Watch This Futuristic Vat Of Water Paint A Cat

Who says cats and water don't mix?

https://www.youtube.com/watch?v=YlUhPrAqiY0//?

Dunking a statue into a bucket of paint usually won’t give you anything other than a monochromatic result. But dunk a statue into this vat of water coated with a layer of painted film, and the results are pretty incredible.

The video above and the accompanying paper were published by researchers from Columbia University and Zhejiang University. They show how a layer of plastic film can be perfectly calibrated to coat textured 3-D objects in just minutes–something that hasn’t been done before.

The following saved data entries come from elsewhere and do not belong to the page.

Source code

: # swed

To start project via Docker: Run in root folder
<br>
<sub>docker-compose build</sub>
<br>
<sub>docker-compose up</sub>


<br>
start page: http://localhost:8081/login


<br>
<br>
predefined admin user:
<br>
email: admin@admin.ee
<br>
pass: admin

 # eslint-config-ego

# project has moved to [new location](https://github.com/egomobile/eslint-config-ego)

Using colored film and a vat of water to apply cool designs and graphics is nothing new; it’s a technique that’s used by places like automotive shops to get those amazing flames and patterns onto motorcycle helmets for years now.

But while flames can go anywhere on a helmet, and still look … like flames on a helmet, having a cat face show up on a cat figurine’s face is a bit trickier. You want to make sure that the color for the nose ends up where the nose should be, and not chilling in the middle of the cat’s forehead with the eyes located somewhere near the ears.

When you’re transferring paint from one flat surface to another, that’s not as much of an issue: just line up the edges, and all should be well. But with a 3-D model, the researchers had to first figure out what parts of the cat would enter the water bath first as it was lowered in by a robot arm. A computer model showed how the cat figurine would enter the water, and then plotted out how to get the design onto the model. For the cat, the team ended up using three separate paint films (one for the face, one for the left side, and one for the right side) to create one seamlessly painted cat. Each of the films was printed out using a simple inkjet printer, laid on top of the water bath, then applied to the cat.

The method works on many different surfaces, including plastic, metal and wood. There are still some limitations. The system isn’t fully automated, and concave surfaces (like the interior of a pet bowl) remain a difficult task for this method. But a 3-D printed paint job to match the 3-D printed objects of the future? Sounds purrfect.